— Task to complete —
From start to end, write out the following data exactly, apart from its images.

[Dataset records]

-- Opening Marker --

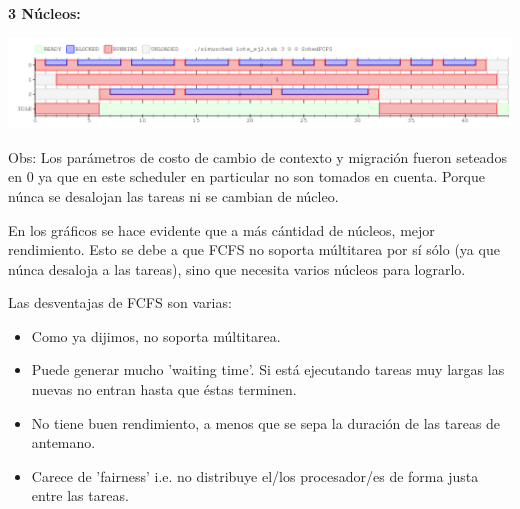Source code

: \vspace{10pt}

\textbf{3 Núcleos:}
\vspace{-20pt}
\begin{center}
 \includegraphics[scale=0.45]{./FCFS/FCFS_3core.png}
\end{center}


Obs: Los parámetros de costo de cambio de contexto y migración fueron seteados en 0 ya que en este scheduler en particular
no son tomados en cuenta. Porque núnca se desalojan las tareas ni se cambian de núcleo.

En los gráficos se hace evidente que a más cántidad de núcleos, mejor rendimiento.
Esto se debe a que FCFS no soporta múltitarea por sí sólo (ya que núnca desaloja a las tareas), sino que necesita varios núcleos para lograrlo.

Las desventajas de FCFS son varias:

\begin{itemize}
\item Como ya dijimos, no soporta múltitarea.
\item Puede generar mucho 'waiting time'.
	Si está ejecutando tareas muy largas las nuevas no entran hasta que éstas terminen.
\item No tiene buen rendimiento, a menos que se sepa la duración de las tareas de antemano.
\item Carece de 'fairness' i.e. no distribuye el/los procesador/es de forma justa entre las tareas.
\end{itemize}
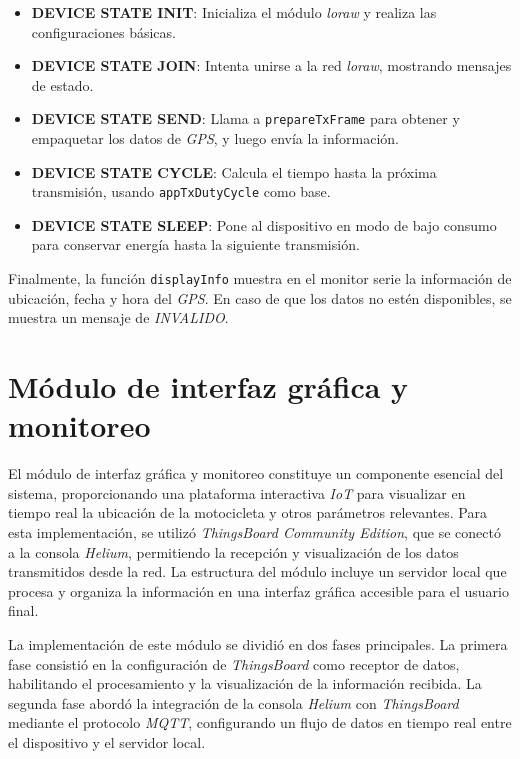 \begin{itemize}
    \item \textbf{DEVICE STATE INIT}: Inicializa el módulo \textit{\acrshort{loraw}} y realiza las configuraciones básicas.
    \item \textbf{DEVICE STATE JOIN}: Intenta unirse a la red \textit{\acrshort{loraw}}, mostrando mensajes de estado.
    \item \textbf{DEVICE STATE SEND}: Llama a \texttt{prepareTxFrame} para obtener y empaquetar los datos de \textit{GPS}, y luego envía la información.
    \item \textbf{DEVICE STATE CYCLE}: Calcula el tiempo hasta la próxima transmisión, usando \texttt{appTxDutyCycle} como base.
    \item \textbf{DEVICE STATE SLEEP}: Pone al dispositivo en modo de bajo consumo para conservar energía hasta la siguiente transmisión.
\end{itemize}

Finalmente, la función \texttt{displayInfo} muestra en el monitor serie la información de ubicación, fecha y hora del \textit{GPS}. En caso de que los datos no estén disponibles, se muestra un mensaje de \textit{INVALIDO}.

\section{Módulo de interfaz gráfica y monitoreo}

El módulo de interfaz gráfica y monitoreo constituye un componente esencial del sistema, proporcionando una plataforma interactiva \textit{IoT} para visualizar en tiempo real la ubicación de la motocicleta y otros parámetros relevantes. Para esta implementación, se utilizó \textit{ThingsBoard Community Edition}, que se conectó a la consola \textit{Helium}, permitiendo la recepción y visualización de los datos transmitidos desde la red. La estructura del módulo incluye un servidor local que procesa y organiza la información en una interfaz gráfica accesible para el usuario final.

La implementación de este módulo se dividió en dos fases principales. La primera fase consistió en la configuración de \textit{ThingsBoard} como receptor de datos, habilitando el procesamiento y la visualización de la información recibida. La segunda fase abordó la integración de la consola \textit{Helium} con \textit{ThingsBoard} mediante el protocolo \textit{MQTT}, configurando un flujo de datos en tiempo real entre el dispositivo y el servidor local.

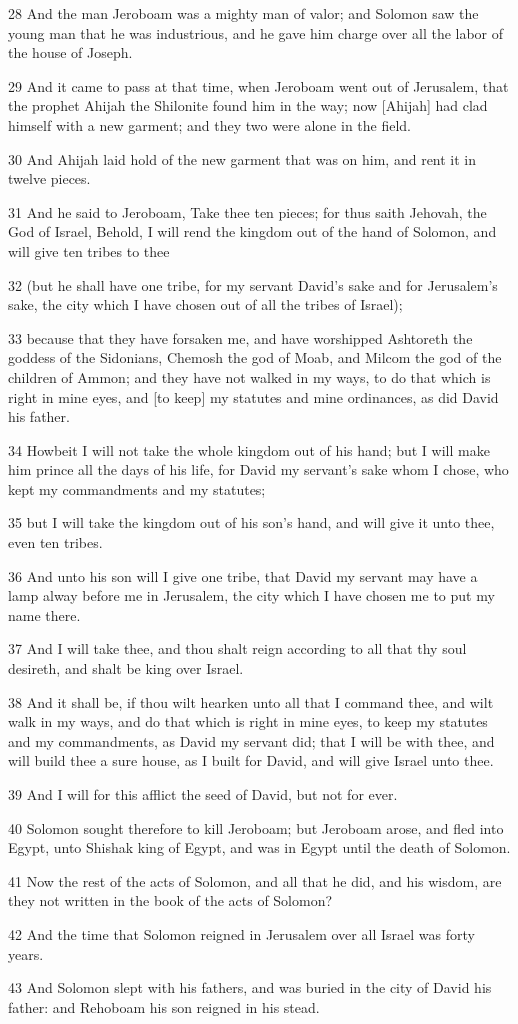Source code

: \par 28 And the man Jeroboam was a mighty man of valor; and Solomon saw the young man that he was industrious, and he gave him charge over all the labor of the house of Joseph.
\par 29 And it came to pass at that time, when Jeroboam went out of Jerusalem, that the prophet Ahijah the Shilonite found him in the way; now [Ahijah] had clad himself with a new garment; and they two were alone in the field.
\par 30 And Ahijah laid hold of the new garment that was on him, and rent it in twelve pieces.
\par 31 And he said to Jeroboam, Take thee ten pieces; for thus saith Jehovah, the God of Israel, Behold, I will rend the kingdom out of the hand of Solomon, and will give ten tribes to thee
\par 32 (but he shall have one tribe, for my servant David's sake and for Jerusalem's sake, the city which I have chosen out of all the tribes of Israel);
\par 33 because that they have forsaken me, and have worshipped Ashtoreth the goddess of the Sidonians, Chemosh the god of Moab, and Milcom the god of the children of Ammon; and they have not walked in my ways, to do that which is right in mine eyes, and [to keep] my statutes and mine ordinances, as did David his father.
\par 34 Howbeit I will not take the whole kingdom out of his hand; but I will make him prince all the days of his life, for David my servant's sake whom I chose, who kept my commandments and my statutes;
\par 35 but I will take the kingdom out of his son's hand, and will give it unto thee, even ten tribes.
\par 36 And unto his son will I give one tribe, that David my servant may have a lamp alway before me in Jerusalem, the city which I have chosen me to put my name there.
\par 37 And I will take thee, and thou shalt reign according to all that thy soul desireth, and shalt be king over Israel.
\par 38 And it shall be, if thou wilt hearken unto all that I command thee, and wilt walk in my ways, and do that which is right in mine eyes, to keep my statutes and my commandments, as David my servant did; that I will be with thee, and will build thee a sure house, as I built for David, and will give Israel unto thee.
\par 39 And I will for this afflict the seed of David, but not for ever.
\par 40 Solomon sought therefore to kill Jeroboam; but Jeroboam arose, and fled into Egypt, unto Shishak king of Egypt, and was in Egypt until the death of Solomon.
\par 41 Now the rest of the acts of Solomon, and all that he did, and his wisdom, are they not written in the book of the acts of Solomon?
\par 42 And the time that Solomon reigned in Jerusalem over all Israel was forty years.
\par 43 And Solomon slept with his fathers, and was buried in the city of David his father: and Rehoboam his son reigned in his stead.

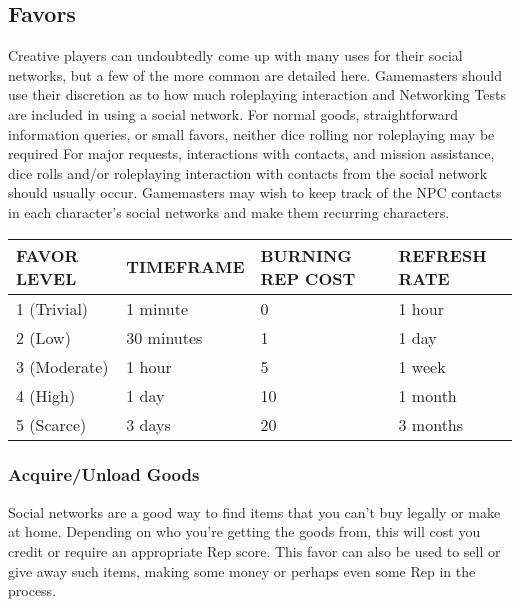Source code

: \subsection{Favors} 

Creative players can undoubtedly come up with many uses for their social networks, but a few of the more common are detailed here. Gamemasters should use their discretion as to how much roleplaying interaction and Networking Tests are included in using a social network. For normal goods, straightforward information queries, or small favors, neither dice rolling nor roleplaying may be required For major requests, interactions with contacts, and mission assistance, dice rolls and/or roleplaying interaction with contacts from the social network should usually occur. Gamemasters may wish to keep track of the NPC contacts in each character's social networks and make them recurring characters. 

\begin{table}  \begin{tabular}{|l|l|l|l|} \hline

FAVOR LEVEL &TIMEFRAME &BURNING REP COST &REFRESH RATE \\ \hline

1 (Trivial) &1 minute &0 &1 hour \\ \hline

2 (Low) &30 minutes &1 &1 day \\ \hline

3 (Moderate) &1 hour &5 &1 week \\ \hline

4 (High) &1 day &10 &1 month \\ \hline

5 (Scarce) &3 days &20 &3 months \\ \hline

\end{tabular} \end{table} 



\subsubsection{Acquire/Unload Goods} 

Social networks are a good way to find items that you can't buy legally or make at home. Depending on who you're getting the goods from, this will cost you credit or require an appropriate Rep score. This favor can also be used to sell or give away such items, making some money or perhaps even some Rep in the process.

-- Closing Marker --

— Response below —
Source code

: \vspace{10pt}

\textbf{3 Núcleos:}
\vspace{-20pt}
\begin{center}
 \includegraphics[scale=0.45]{./FCFS/FCFS_3core.png}
\end{center}


Obs: Los parámetros de costo de cambio de contexto y migración fueron seteados en 0 ya que en este scheduler en particular
no son tomados en cuenta. Porque núnca se desalojan las tareas ni se cambian de núcleo.

En los gráficos se hace evidente que a más cántidad de núcleos, mejor rendimiento.
Esto se debe a que FCFS no soporta múltitarea por sí sólo (ya que núnca desaloja a las tareas), sino que necesita varios núcleos para lograrlo.

Las desventajas de FCFS son varias:

\begin{itemize}
\item Como ya dijimos, no soporta múltitarea.
\item Puede generar mucho 'waiting time'.
	Si está ejecutando tareas muy largas las nuevas no entran hasta que éstas terminen.
\item No tiene buen rendimiento, a menos que se sepa la duración de las tareas de antemano.
\item Carece de 'fairness' i.e. no distribuye el/los procesador/es de forma justa entre las tareas.
\end{itemize}
 \begin{itemize}
    \item \textbf{DEVICE STATE INIT}: Inicializa el módulo \textit{\acrshort{loraw}} y realiza las configuraciones básicas.
    \item \textbf{DEVICE STATE JOIN}: Intenta unirse a la red \textit{\acrshort{loraw}}, mostrando mensajes de estado.
    \item \textbf{DEVICE STATE SEND}: Llama a \texttt{prepareTxFrame} para obtener y empaquetar los datos de \textit{GPS}, y luego envía la información.
    \item \textbf{DEVICE STATE CYCLE}: Calcula el tiempo hasta la próxima transmisión, usando \texttt{appTxDutyCycle} como base.
    \item \textbf{DEVICE STATE SLEEP}: Pone al dispositivo en modo de bajo consumo para conservar energía hasta la siguiente transmisión.
\end{itemize}

Finalmente, la función \texttt{displayInfo} muestra en el monitor serie la información de ubicación, fecha y hora del \textit{GPS}. En caso de que los datos no estén disponibles, se muestra un mensaje de \textit{INVALIDO}.

\section{Módulo de interfaz gráfica y monitoreo}

El módulo de interfaz gráfica y monitoreo constituye un componente esencial del sistema, proporcionando una plataforma interactiva \textit{IoT} para visualizar en tiempo real la ubicación de la motocicleta y otros parámetros relevantes. Para esta implementación, se utilizó \textit{ThingsBoard Community Edition}, que se conectó a la consola \textit{Helium}, permitiendo la recepción y visualización de los datos transmitidos desde la red. La estructura del módulo incluye un servidor local que procesa y organiza la información en una interfaz gráfica accesible para el usuario final.

La implementación de este módulo se dividió en dos fases principales. La primera fase consistió en la configuración de \textit{ThingsBoard} como receptor de datos, habilitando el procesamiento y la visualización de la información recibida. La segunda fase abordó la integración de la consola \textit{Helium} con \textit{ThingsBoard} mediante el protocolo \textit{MQTT}, configurando un flujo de datos en tiempo real entre el dispositivo y el servidor local.

Source code

: \par 28 And the man Jeroboam was a mighty man of valor; and Solomon saw the young man that he was industrious, and he gave him charge over all the labor of the house of Joseph.
\par 29 And it came to pass at that time, when Jeroboam went out of Jerusalem, that the prophet Ahijah the Shilonite found him in the way; now [Ahijah] had clad himself with a new garment; and they two were alone in the field.
\par 30 And Ahijah laid hold of the new garment that was on him, and rent it in twelve pieces.
\par 31 And he said to Jeroboam, Take thee ten pieces; for thus saith Jehovah, the God of Israel, Behold, I will rend the kingdom out of the hand of Solomon, and will give ten tribes to thee
\par 32 (but he shall have one tribe, for my servant David's sake and for Jerusalem's sake, the city which I have chosen out of all the tribes of Israel);
\par 33 because that they have forsaken me, and have worshipped Ashtoreth the goddess of the Sidonians, Chemosh the god of Moab, and Milcom the god of the children of Ammon; and they have not walked in my ways, to do that which is right in mine eyes, and [to keep] my statutes and mine ordinances, as did David his father.
\par 34 Howbeit I will not take the whole kingdom out of his hand; but I will make him prince all the days of his life, for David my servant's sake whom I chose, who kept my commandments and my statutes;
\par 35 but I will take the kingdom out of his son's hand, and will give it unto thee, even ten tribes.
\par 36 And unto his son will I give one tribe, that David my servant may have a lamp alway before me in Jerusalem, the city which I have chosen me to put my name there.
\par 37 And I will take thee, and thou shalt reign according to all that thy soul desireth, and shalt be king over Israel.
\par 38 And it shall be, if thou wilt hearken unto all that I command thee, and wilt walk in my ways, and do that which is right in mine eyes, to keep my statutes and my commandments, as David my servant did; that I will be with thee, and will build thee a sure house, as I built for David, and will give Israel unto thee.
\par 39 And I will for this afflict the seed of David, but not for ever.
\par 40 Solomon sought therefore to kill Jeroboam; but Jeroboam arose, and fled into Egypt, unto Shishak king of Egypt, and was in Egypt until the death of Solomon.
\par 41 Now the rest of the acts of Solomon, and all that he did, and his wisdom, are they not written in the book of the acts of Solomon?
\par 42 And the time that Solomon reigned in Jerusalem over all Israel was forty years.
\par 43 And Solomon slept with his fathers, and was buried in the city of David his father: and Rehoboam his son reigned in his stead.

Source code

: \subsection{Favors} 

Creative players can undoubtedly come up with many uses for their social networks, but a few of the more common are detailed here. Gamemasters should use their discretion as to how much roleplaying interaction and Networking Tests are included in using a social network. For normal goods, straightforward information queries, or small favors, neither dice rolling nor roleplaying may be required For major requests, interactions with contacts, and mission assistance, dice rolls and/or roleplaying interaction with contacts from the social network should usually occur. Gamemasters may wish to keep track of the NPC contacts in each character's social networks and make them recurring characters. 

\begin{table}  \begin{tabular}{|l|l|l|l|} \hline

FAVOR LEVEL &TIMEFRAME &BURNING REP COST &REFRESH RATE \\ \hline

1 (Trivial) &1 minute &0 &1 hour \\ \hline

2 (Low) &30 minutes &1 &1 day \\ \hline

3 (Moderate) &1 hour &5 &1 week \\ \hline

4 (High) &1 day &10 &1 month \\ \hline

5 (Scarce) &3 days &20 &3 months \\ \hline

\end{tabular} \end{table} 



\subsubsection{Acquire/Unload Goods} 

Social networks are a good way to find items that you can't buy legally or make at home. Depending on who you're getting the goods from, this will cost you credit or require an appropriate Rep score. This favor can also be used to sell or give away such items, making some money or perhaps even some Rep in the process.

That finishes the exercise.